__Data provided__
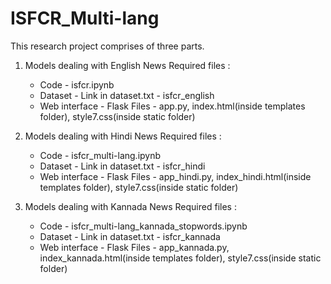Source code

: # ISFCR_Multi-lang

This research project comprises of three parts. 
  1. Models dealing with English News
      Required files :
        * Code - isfcr.ipynb 
        * Dataset - Link in dataset.txt - isfcr_english
        * Web interface - Flask
          Files - app.py, index.html(inside templates folder), style7.css(inside static folder)

  2. Models dealing with Hindi News
      Required files :
        * Code - isfcr_multi-lang.ipynb 
        * Dataset - Link in dataset.txt - isfcr_hindi
        * Web interface - Flask
          Files - app_hindi.py, index_hindi.html(inside templates folder), style7.css(inside static folder)

  3. Models dealing with Kannada News
      Required files :
        * Code - isfcr_multi-lang_kannada_stopwords.ipynb 
        * Dataset - Link in dataset.txt - isfcr_kannada
        * Web interface - Flask
          Files - app_kannada.py, index_kannada.html(inside templates folder), style7.css(inside static folder)

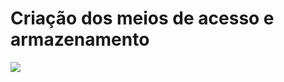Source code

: <h1> Criação dos meios de acesso e armazenamento</h1>
<img src="https://github.com/user-attachments/assets/4da9f36b-67b0-4b81-9e4e-8e5e9f00966d">
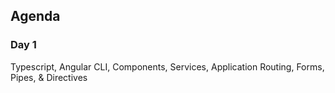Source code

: ## Agenda

### Day 1

Typescript, Angular CLI, Components, Services, Application Routing, Forms, Pipes, & Directives
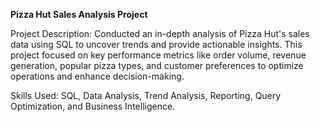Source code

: **Pizza Hut Sales Analysis Project**

Project Description:
Conducted an in-depth analysis of Pizza Hut's sales data using SQL to uncover trends and provide actionable insights. This project focused on key performance metrics like order volume, revenue generation, popular pizza types, and customer preferences to optimize operations and enhance decision-making.

Skills Used: SQL, Data Analysis, Trend Analysis, Reporting, Query Optimization, and Business Intelligence.
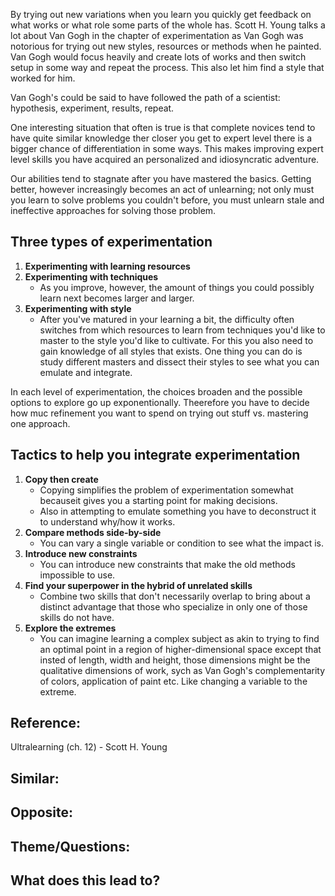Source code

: By trying out new variations when you learn you quickly get feedback on what works or what role some parts of the whole has. Scott H. Young talks a lot about Van Gogh in the chapter of experimentation as Van Gogh was notorious for trying out new styles, resources or methods when he painted. Van Gogh would focus heavily and create lots of works and then switch setup in some way and repeat the process. This also let him find a style that worked for him.

Van Gogh's could be said to have followed the path of a scientist: hypothesis, experiment, results, repeat.

One interesting situation that often is true is that complete novices tend to have quite similar knowledge ther closer you get to expert level there is a bigger chance of differentiation in some ways. This makes improving expert level skills you have acquired an personalized and idiosyncratic adventure.

Our abilities tend to stagnate after you have mastered the basics. Getting better, however increasingly becomes an act of unlearning; not only must you learn to solve problems you couldn't before, you must unlearn stale and ineffective approaches for solving those problem.

## Three types of experimentation
1. **Experimenting with learning resources**
2. **Experimenting with techniques**
	- As you improve, however, the amount of things you could possibly learn next becomes larger and larger.
3. **Experimenting with style**
	- After you've matured in your learning a bit, the difficulty often switches from which resources to learn from techniques you'd like to master to the style you'd like to cultivate. For this you also need to gain knowledge of all styles that exists. One thing you can do is study different masters and dissect their styles to see what you can emulate and integrate.

In each level of experimentation, the choices broaden and the possible options to explore go up exponentionally. Theerefore you have to decide how muc refinement you want to spend on trying out stuff vs. mastering one approach.

## Tactics to help you integrate experimentation
1. **Copy then create**
	- Copying simplifies the problem of experimentation somewhat becauseit gives you a starting point for making decisions.
	- Also in attempting to emulate something you have to deconstruct it to understand why/how it works.
2. **Compare methods side-by-side**
	- You can vary a single variable or condition to see what the impact is.
3. **Introduce new constraints**
	- You can introduce new constraints that make the old methods impossible to use.
4. **Find your superpower in the hybrid of unrelated skills**
	- Combine two skills that don't necessarily overlap to bring about a distinct advantage that those who specialize in only one of those skills do not have.
5. **Explore the extremes**
	- You can imagine learning a complex subject as akin to trying to find an optimal point in a region of higher-dimensional space except that insted of length, width and height, those dimensions might be the qualitative dimensions of work, sych as Van Gogh's complementarity of colors, application of paint etc. Like changing a variable to the extreme.

## Reference:
Ultralearning (ch. 12) - Scott H. Young

## Similar:

## Opposite:

## Theme/Questions:

## What does this lead to?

__Problem details__
All of the lines above must be printed again exactly, and no picture may appear in the copy.

__Task output__
Source code

: # ISFCR_Multi-lang

This research project comprises of three parts. 
  1. Models dealing with English News
      Required files :
        * Code - isfcr.ipynb 
        * Dataset - Link in dataset.txt - isfcr_english
        * Web interface - Flask
          Files - app.py, index.html(inside templates folder), style7.css(inside static folder)

  2. Models dealing with Hindi News
      Required files :
        * Code - isfcr_multi-lang.ipynb 
        * Dataset - Link in dataset.txt - isfcr_hindi
        * Web interface - Flask
          Files - app_hindi.py, index_hindi.html(inside templates folder), style7.css(inside static folder)

  3. Models dealing with Kannada News
      Required files :
        * Code - isfcr_multi-lang_kannada_stopwords.ipynb 
        * Dataset - Link in dataset.txt - isfcr_kannada
        * Web interface - Flask
          Files - app_kannada.py, index_kannada.html(inside templates folder), style7.css(inside static folder)

Source code

: <h1> Criação dos meios de acesso e armazenamento</h1>
<img src="https://github.com/user-attachments/assets/4da9f36b-67b0-4b81-9e4e-8e5e9f00966d">
Source code

: ## Agenda

### Day 1

Typescript, Angular CLI, Components, Services, Application Routing, Forms, Pipes, & Directives
Source code

: **Pizza Hut Sales Analysis Project**

Project Description:
Conducted an in-depth analysis of Pizza Hut's sales data using SQL to uncover trends and provide actionable insights. This project focused on key performance metrics like order volume, revenue generation, popular pizza types, and customer preferences to optimize operations and enhance decision-making.

Skills Used: SQL, Data Analysis, Trend Analysis, Reporting, Query Optimization, and Business Intelligence.
Source code

: By trying out new variations when you learn you quickly get feedback on what works or what role some parts of the whole has. Scott H. Young talks a lot about Van Gogh in the chapter of experimentation as Van Gogh was notorious for trying out new styles, resources or methods when he painted. Van Gogh would focus heavily and create lots of works and then switch setup in some way and repeat the process. This also let him find a style that worked for him.

Van Gogh's could be said to have followed the path of a scientist: hypothesis, experiment, results, repeat.

One interesting situation that often is true is that complete novices tend to have quite similar knowledge ther closer you get to expert level there is a bigger chance of differentiation in some ways. This makes improving expert level skills you have acquired an personalized and idiosyncratic adventure.

Our abilities tend to stagnate after you have mastered the basics. Getting better, however increasingly becomes an act of unlearning; not only must you learn to solve problems you couldn't before, you must unlearn stale and ineffective approaches for solving those problem.

## Three types of experimentation
1. **Experimenting with learning resources**
2. **Experimenting with techniques**
	- As you improve, however, the amount of things you could possibly learn next becomes larger and larger.
3. **Experimenting with style**
	- After you've matured in your learning a bit, the difficulty often switches from which resources to learn from techniques you'd like to master to the style you'd like to cultivate. For this you also need to gain knowledge of all styles that exists. One thing you can do is study different masters and dissect their styles to see what you can emulate and integrate.

In each level of experimentation, the choices broaden and the possible options to explore go up exponentionally. Theerefore you have to decide how muc refinement you want to spend on trying out stuff vs. mastering one approach.

## Tactics to help you integrate experimentation
1. **Copy then create**
	- Copying simplifies the problem of experimentation somewhat becauseit gives you a starting point for making decisions.
	- Also in attempting to emulate something you have to deconstruct it to understand why/how it works.
2. **Compare methods side-by-side**
	- You can vary a single variable or condition to see what the impact is.
3. **Introduce new constraints**
	- You can introduce new constraints that make the old methods impossible to use.
4. **Find your superpower in the hybrid of unrelated skills**
	- Combine two skills that don't necessarily overlap to bring about a distinct advantage that those who specialize in only one of those skills do not have.
5. **Explore the extremes**
	- You can imagine learning a complex subject as akin to trying to find an optimal point in a region of higher-dimensional space except that insted of length, width and height, those dimensions might be the qualitative dimensions of work, sych as Van Gogh's complementarity of colors, application of paint etc. Like changing a variable to the extreme.

## Reference:
Ultralearning (ch. 12) - Scott H. Young

## Similar:

## Opposite:

## Theme/Questions:

## What does this lead to?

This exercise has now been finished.